Light Relief and the Golden Age

Loyd Grossman explains how a gifted teacher from Maine inspired his love of the past, and encouraged him to plunge his hands into a mixing bowl of Plaster of Paris.

Perhaps it has ceased to exist, or maybe it never did, but it is my firm belief that I once visited and enjoyed the Musée des Plans Reliefs or Museum of Relief Maps – in spite of its not being listed in that otherwise useful guide Little Known Museums in and around Paris. Its display of relief maps, impressive in detail if neglected and bereft of visitors, occupied a dingy floor somewhere above the Musée de l’Armée. I think they were made of painted Plaster of Paris, and the earliest ones dated from the late seventeenth century – the age of Vauban and the perfection of fortification science – when it was felt that gentleman officer cadets in the French army should make models of the strong points of France as part of their military education.
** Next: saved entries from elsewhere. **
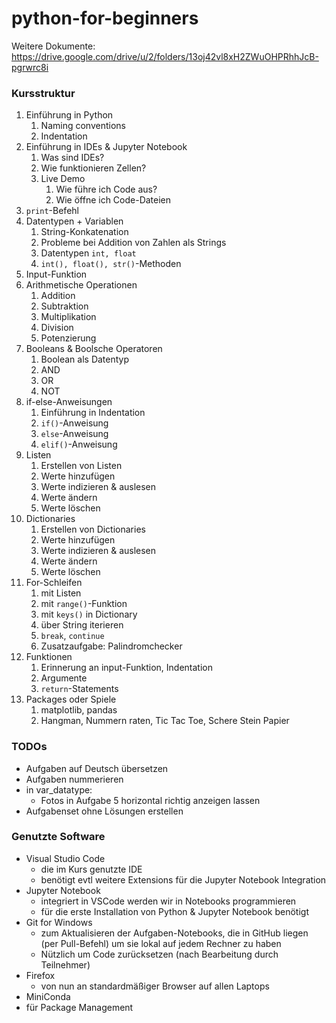 # python-for-beginners
Weitere Dokumente: https://drive.google.com/drive/u/2/folders/13oj42vl8xH2ZWuOHPRhhJcB-pgrwrc8i

### Kursstruktur
1. Einführung in Python
   1. Naming conventions
   2. Indentation
2. Einführung in IDEs & Jupyter Notebook
   1. Was sind IDEs?
   2. Wie funktionieren Zellen?
   3. Live Demo
      1. Wie führe ich Code aus?
      2. Wie öffne ich Code-Dateien
3. `print`-Befehl
4. Datentypen + Variablen
   1. String-Konkatenation
   2. Probleme bei Addition von Zahlen als Strings
   3. Datentypen `int, float` 
   4. `int(), float(), str()`-Methoden
5. Input-Funktion
6. Arithmetische Operationen
   1. Addition
   2. Subtraktion
   3. Multiplikation
   4. Division
   5. Potenzierung
7. Booleans & Boolsche Operatoren
   1. Boolean als Datentyp
   2. AND
   3. OR
   4. NOT
8. if-else-Anweisungen
   1. Einführung in Indentation
   2. `if()`-Anweisung
   3. `else`-Anweisung
   4. `elif()`-Anweisung
9. Listen
   1. Erstellen von Listen
   2. Werte hinzufügen
   3. Werte indizieren & auslesen
   4. Werte ändern
   5. Werte löschen
10. Dictionaries
    1. Erstellen von Dictionaries
    2. Werte hinzufügen
    3. Werte indizieren & auslesen
    4. Werte ändern
    5. Werte löschen 
11. For-Schleifen
    1. mit Listen
    2. mit `range()`-Funktion
    3. mit `keys()` in Dictionary
    4. über String iterieren
    5. `break`, `continue`
    6. Zusatzaufgabe: Palindromchecker
12. Funktionen
    1. Erinnerung an input-Funktion, Indentation
    2. Argumente
    3. `return`-Statements
13. Packages oder Spiele
    1. matplotlib, pandas
    2. Hangman, Nummern raten, Tic Tac Toe, Schere Stein Papier




### TODOs
- Aufgaben auf Deutsch übersetzen
- Aufgaben nummerieren
- in var_datatype:
  - Fotos in Aufgabe 5 horizontal richtig anzeigen lassen
- Aufgabenset ohne Lösungen erstellen


### Genutzte Software
- Visual Studio Code
  - die im Kurs genutzte IDE
  - benötigt evtl weitere Extensions für die Jupyter Notebook Integration
- Jupyter Notebook
  - integriert in VSCode werden wir in Notebooks programmieren
  - für die erste Installation von Python & Jupyter Notebook benötigt
- Git for Windows
  - zum Aktualisieren der Aufgaben-Notebooks, die in GitHub liegen (per Pull-Befehl) um sie lokal auf jedem Rechner zu haben
  - Nützlich um Code zurücksetzen (nach Bearbeitung durch Teilnehmer)
- Firefox
  - von nun an standardmäßiger Browser auf allen Laptops
- MiniConda
-   für Package Management



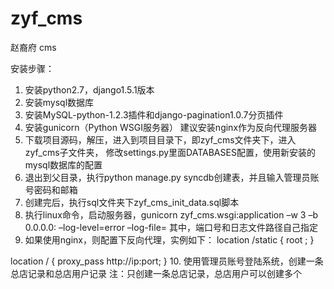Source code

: # zyf_cms
赵裔府 cms

安装步骤：
1. 安装python2.7，django1.5.1版本<br/>
2. 安装mysql数据库
3. 安装MySQL-python-1.2.3插件和django-pagination1.0.7分页插件
4. 安装gunicorn（Python WSGI服务器） 建议安装nginx作为反向代理服务器
5. 下载项目源码，解压，进入到项目目录下，即zyf_cms文件夹下，进入zyf_cms子文件夹，
修改settings.py里面DATABASES配置，使用新安装的mysql数据库的配置
6. 退出到父目录，执行python manage.py syncdb创建表，并且输入管理员账号密码和邮箱
7. 创建完后，执行sql文件夹下zyf_cms_init_data.sql脚本
8. 执行linux命令，启动服务器，gunicorn zyf_cms.wsgi:application –w 3 –b 0.0.0.0:<port> –log-level=error –log-file=<log dir>
其中，端口号和日志文件路径自己指定
9. 如果使用nginx，则配置下反向代理，实例如下：
location /static {
    root <proj static dir>;
}

location / {
    proxy_pass http://ip:port;
}
10. 使用管理员账号登陆系统，创建一条总店记录和总店用户记录 注：只创建一条总店记录，总店用户可以创建多个

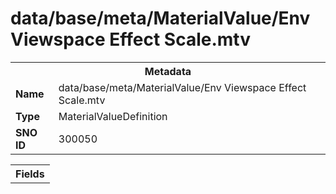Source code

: <h1>data/base/meta/MaterialValue/Env Viewspace Effect Scale.mtv</h1><table><tr><th colspan="100%">Metadata</th></tr><tr><td><b>Name</b></td><td>data/base/meta/MaterialValue/Env Viewspace Effect Scale.mtv</td></tr><tr><td><b>Type</b></td><td>MaterialValueDefinition</td></tr><tr><td><b>SNO ID</b></td><td>300050</td></tr></table>

<table><tr><th colspan="100%">Fields</th></tr></table>

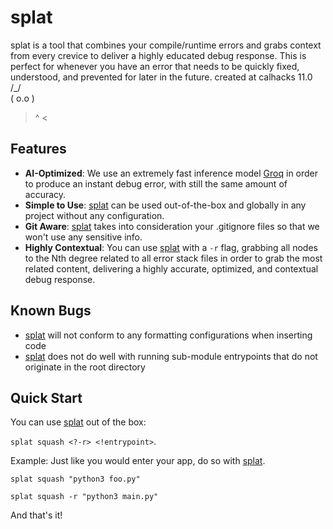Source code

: # splat
splat is a tool that combines your compile/runtime errors and grabs context from every crevice to deliver a highly educated debug response. This is perfect for whenever you have an error that needs to be quickly fixed, understood, and prevented for later in the future.
created at calhacks 11.0
 /\_/\
( o.o )
 > ^ <
## Features
- **AI-Optimized**: We use an extremely fast inference model [Groq](https://groq.com/) in order to produce an instant debug error, with still the same amount of accuracy.
- **Simple to Use**: <ins>splat</ins> can be used out-of-the-box and globally in any project without any configuration.
- **Git Aware**: <ins>splat</ins> takes into consideration your .gitignore files so that we won't use any sensitive info.
- **Highly Contextual**: You can use <ins>splat</ins> with a `-r` flag, grabbing all nodes to the Nth degree related to all error stack files in order to grab the most related content, delivering a highly accurate, optimized, and contextual debug response.

## Known Bugs
- <ins>splat</ins> will not conform to any formatting configurations when inserting code
- <ins>splat</ins> does not do well with running sub-module entrypoints that do not originate in the root directory
  
## Quick Start
You can use <ins>splat</ins> out of the box:  

`splat squash <?-r> <!entrypoint>`.

Example:
Just like you would enter your app, do so with <ins>splat</ins>.  

`splat squash "python3 foo.py"`

`splat squash -r "python3 main.py"`

And that's it!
In my imagination I connected immediately, remembering how what might have been the turning point in my historical education was mired in Plaster of Paris too.

I was born in Boston, but soon moved up the coast to Marblehead, Massachusetts, a handsome, very well preserved seaport justly praised by Ada Louise Huxtable, formidable architectural critic of the New York Times, as ‘one of the four most beautiful towns in America’.